Song in the Dark by Jessica White

Book reviews are subjective. I tend to rate books not according to how “perfect” they are, seem to be, or are said to be in general but rather to how perfect they are to me. I received a complimentary copy of this book for an honest review.

Song in the Dark by Jessica White

My rating: 4 of 5 stars

(Click the title to find the book description/blurb.)

Jenna, a gifted harpist, wants to start making her own decisions about her life. But her threatening ex-boyfriend refuses to leave her alone, and her mother is controlling and manipulative. Dean, a homicide detective with three Dobermans and two current murder cases on his hands, is drawn to Jenna from the first time he sees her play her harp, but shadowed areas in Dean’s life discourage him from getting involved with Jenna in Song in the Dark by author Jessica White.

The awesome cover of this ChristFic romantic suspense novel intrigued me to no end. Without spoiling the art’s dark theme, the dynamic sunset casts its heat and last burst of intensity between the silhouettes of the dogs and the harp, and the strong typography plays on darkness and light.
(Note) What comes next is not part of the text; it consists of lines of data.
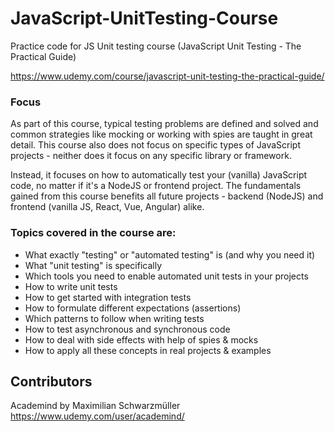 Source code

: # JavaScript-UnitTesting-Course
Practice code for JS Unit testing course (JavaScript Unit Testing - The Practical Guide)


 https://www.udemy.com/course/javascript-unit-testing-the-practical-guide/

### Focus

As part of this course, typical testing problems are defined and solved and common strategies like mocking or working with spies are taught in great detail. This course also does not focus on specific types of JavaScript projects - neither does it focus on any specific library or framework.

Instead, it focuses on how to automatically test your (vanilla) JavaScript code, no matter if it's a NodeJS or frontend project. The fundamentals gained from this course benefits all future projects - backend (NodeJS) and frontend (vanilla JS, React, Vue, Angular) alike.

### Topics covered in the course are:

- What exactly "testing" or "automated testing" is (and why you need it)
- What "unit testing" is specifically
- Which tools you need to enable automated unit tests in your projects
- How to write unit tests
- How to get started with integration tests
- How to formulate different expectations (assertions)
- Which patterns to follow when writing tests
- How to test asynchronous and synchronous code
- How to deal with side effects with help of spies & mocks
- How to apply all these concepts in real projects & examples


## Contributors
Academind by Maximilian Schwarzmüller
https://www.udemy.com/user/academind/
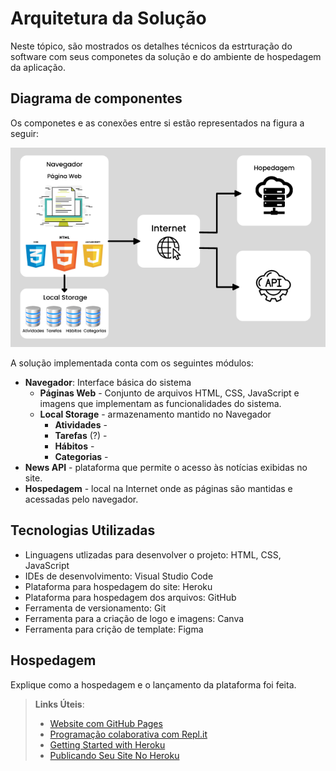 # Arquitetura da Solução

Neste tópico, são mostrados os detalhes técnicos da estrturação do software com seus componetes da solução e do ambiente de hospedagem da aplicação.

## Diagrama de componentes

Os componetes e as conexões entre si estão representados na figura a seguir: 

<p align = "center">
  <img src = "img/arqsol.png">
</p>

A solução implementada conta com os seguintes módulos:

- <b>Navegador</b>: Interface básica do sistema 
  - <b>Páginas Web</b> - Conjunto de arquivos HTML, CSS, JavaScript e imagens que implementam as funcionalidades do sistema.
  - <b>Local Storage</b> - armazenamento mantido no Navegador
    - <b>Atividades</b> - 
    - <b>Tarefas</b> (?) -
    - <b>Hábitos</b> - 
    - <b>Categorias</b> - 
- <b>News API</b> - plataforma que permite o acesso às notícias exibidas no site.
- <b>Hospedagem</b>  -  local  na  Internet  onde  as  páginas  são  mantidas  e  acessadas  pelo navegador. 

## Tecnologias Utilizadas

- Linguagens utlizadas para desenvolver o projeto: HTML, CSS, JavaScript
- IDEs de desenvolvimento: Visual Studio Code
- Plataforma para hospedagem do site: Heroku
- Plataforma para hospedagem dos arquivos: GitHub
- Ferramenta de versionamento: Git
- Ferramenta para a criação de logo e imagens: Canva
- Ferramenta para crição de template: Figma


## Hospedagem

Explique como a hospedagem e o lançamento da plataforma foi feita.

> **Links Úteis**:
>
> - [Website com GitHub Pages](https://pages.github.com/)
> - [Programação colaborativa com Repl.it](https://repl.it/)
> - [Getting Started with Heroku](https://devcenter.heroku.com/start)
> - [Publicando Seu Site No Heroku](http://pythonclub.com.br/publicando-seu-hello-world-no-heroku.html)
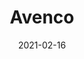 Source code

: ---
title: Avenco
description: This theme was specially created to help show your work in a simple yet creative way.
image: '/assets/img/projects/avenco-preview.jpg'
price: 39
home: https://jekyllthemes.io/theme/avenco-portfolio-jekyll-theme
demo: https://avenco.netlify.app/
date: 2021-02-16
--- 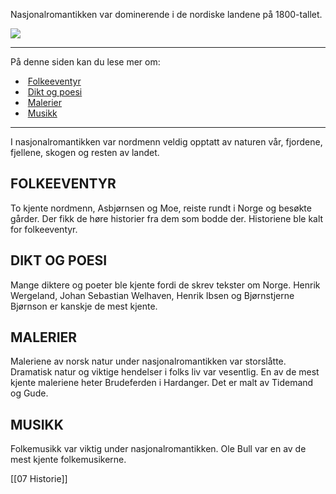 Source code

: Nasjonalromantikken var dominerende i de nordiske landene på 1800-tallet.

![](https://cdn.kursoria.no/pensum/elements/pensum-for-samfunnskunnskapsproven-_ujyhtg.jpg)

---

På denne siden kan du lese mer om:

-    [Folkeeventyr](https://app.norskkunnskap.no/pensum/rtehtr/hrxvp7/ujyhtg#folkeeventyr)
-    [Dikt og poesi](https://app.norskkunnskap.no/pensum/rtehtr/hrxvp7/ujyhtg#dikt-og-poesi)
-    [Malerier](https://app.norskkunnskap.no/pensum/rtehtr/hrxvp7/ujyhtg#malerier)
-    [Musikk](https://app.norskkunnskap.no/pensum/rtehtr/hrxvp7/ujyhtg#musikk)

---

I nasjonalromantikken var nordmenn veldig opptatt av naturen vår, fjordene, fjellene, skogen og resten av landet. 

## FOLKEEVENTYR

To kjente nordmenn, Asbjørnsen og Moe, reiste rundt i Norge og besøkte gårder. Der fikk de høre historier fra dem som bodde der. Historiene ble kalt for folkeeventyr. 

## DIKT OG POESI

Mange diktere og poeter ble kjente fordi de skrev tekster om Norge. Henrik Wergeland, Johan Sebastian Welhaven, Henrik Ibsen og Bjørnstjerne Bjørnson er kanskje de mest kjente. 

## MALERIER

Maleriene av norsk natur under nasjonalromantikken var storslåtte. Dramatisk natur og viktige hendelser i folks liv var vesentlig. En av de mest kjente maleriene heter Brudeferden i Hardanger. Det er malt av Tidemand og Gude. 

## MUSIKK

Folkemusikk var viktig under nasjonalromantikken. Ole Bull var en av de mest kjente folkemusikerne.


[[07 Historie]] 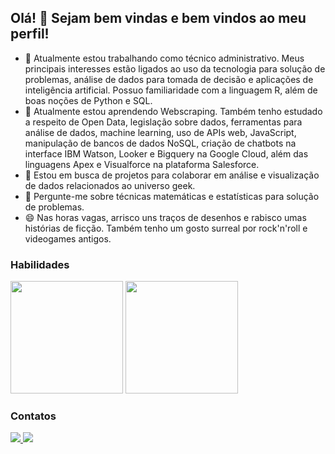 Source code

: ## Olá! 👋 Sejam bem vindas e bem vindos ao meu perfil!

- 🔭 Atualmente estou trabalhando como técnico administrativo. Meus principais interesses estão ligados ao uso da tecnologia para solução de problemas, análise de dados para tomada de decisão e aplicações de inteligência artificial. Possuo familiaridade com a linguagem R, além de boas noções de Python e SQL.
- 🌱 Atualmente estou aprendendo Webscraping. Também tenho estudado a respeito de Open Data, legislação sobre dados, ferramentas para análise de dados, machine learning, uso de APIs web, JavaScript, manipulação de bancos de dados NoSQL, criação de chatbots na interface IBM Watson, Looker e Bigquery na Google Cloud, além das linguagens Apex e Visualforce na plataforma Salesforce.
- 👯 Estou em busca de projetos para colaborar em análise e visualização de dados relacionados ao universo geek.
- 💬 Pergunte-me sobre técnicas matemáticas e estatísticas para solução de problemas.
- 😄 Nas horas vagas, arrisco uns traços de desenhos e rabisco umas histórias de ficção. Também tenho um gosto surreal por rock'n'roll e videogames antigos. 

### Habilidades
<div id="code-stats">
  <a href="https://github.com/grloux"></a>
  <img height="180em", src="https://github-readme-stats.vercel.app/api?username=grloux&count_private=true&show_icons=true&theme=merko"/>
  <img height="180em", src="https://github-readme-stats.vercel.app/api/top-langs/?username=grloux&langs_count=10&layout=compact&theme=merko"/>
</div>  

### Contatos
<div id="social-media">
  <a href="mailto:gracilianolouredo@gmail.com" target="_blank"><img src="https://img.shields.io/badge/Gmail-D14836?style=for-the-badge&logo=gmail&logoColor=white"/>
  <a href="https://www.linkedin.com/in/graciliano-m%C3%A1rcio-santos-louredo-0b6a27205/" target="_blank"><img src="https://img.shields.io/badge/LinkedIn-0077B5?style=for-the-badge&logo=linkedin&logoColor=white"/>
</div>




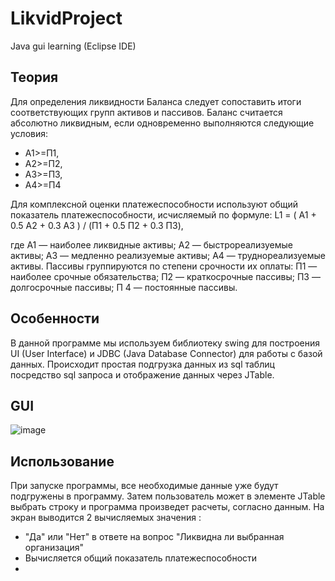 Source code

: # LikvidProject
Java gui learning (Eclipse IDE)

Теория
------------

Для определения ликвидности Баланса следует сопоставить итоги соответствующих групп активов и пассивов. Баланс считается абсолютно ликвидным, если одновременно выполняются следующие условия:

- A1>=П1,
- A2>=П2,
- A3>=П3,
- A4>=П4

Для комплексной оценки платежеспособности используют общий показатель платежеспособности, исчисляемый по формуле:
L1 = ( A1 + 0.5 A2 + 0.3 A3 ) / (П1 + 0.5 П2 + 0.3 П3),

где А1 — наиболее ликвидные активы; А2 — быстрореализуемые активы; А3 — медленно реализуемые активы; А4 — труднореализуемые активы. Пассивы группируются по степени срочности их оплаты: П1 — наиболее срочные обязательства; П2 — краткосрочные пассивы; П3 — долгосрочные пассивы; П 4 — постоянные пассивы.

Особенности
----------
В данной программе мы используем библиотеку swing для построения UI (User Interface) и JDBC (Java Database Connector) для работы с базой данных. Происходит простая подгрузка данных из sql таблиц посредство sql запроса и отображение данных через JTable.

GUI
-----------
![image](https://cloud.githubusercontent.com/assets/10232613/12379579/5f53a88c-bd6e-11e5-9d16-cc616a0c67ba.png)

Использование 
-------------
При запуске программы, все необходимые данные уже будут подгружены в программу. Затем пользователь может в элементе JTable выбрать строку и программа произведет расчеты, согласно данным. На экран выводится 2 вычисляемых значения :
- "Да" или "Нет" в ответе на вопрос "Ликвидна ли выбранная организация"
- Вычисляется общий показатель платежеспособности
-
The whole scene radiates with atmosphere.

What intrigued me next is the fact that this story is inspired by a romance in Greek mythology. I waited until after I finished the novel to go back to the list of which characters the author based on which mythological figures. Ah—the creativity!

The events in the characters’ personal lives and the haunting glimpses of their backstories are what gripped me most during this read. The novel is unafraid to go to some dark places, while other moments in the story are rather adorable, without schmaltz. The drama is understated and effective, and there’s not only attraction and affection but also wisdom, sense, and respect in the unfolding of the romance.

Now, the plot development became a bit choppy for me between the climax and resolution, with some points that felt rushed over and narrated answers that tied up some hard questions a little too suddenly and easily. There were also a few more errors and inconsistencies in grammar and punctuation than I would have expected, but they weren’t frequent or major enough to detract from the story for me.

I’d recommend this novel to fellow ChristFic readers who can appreciate suspense that tackles tough issues while making way for light and redemption.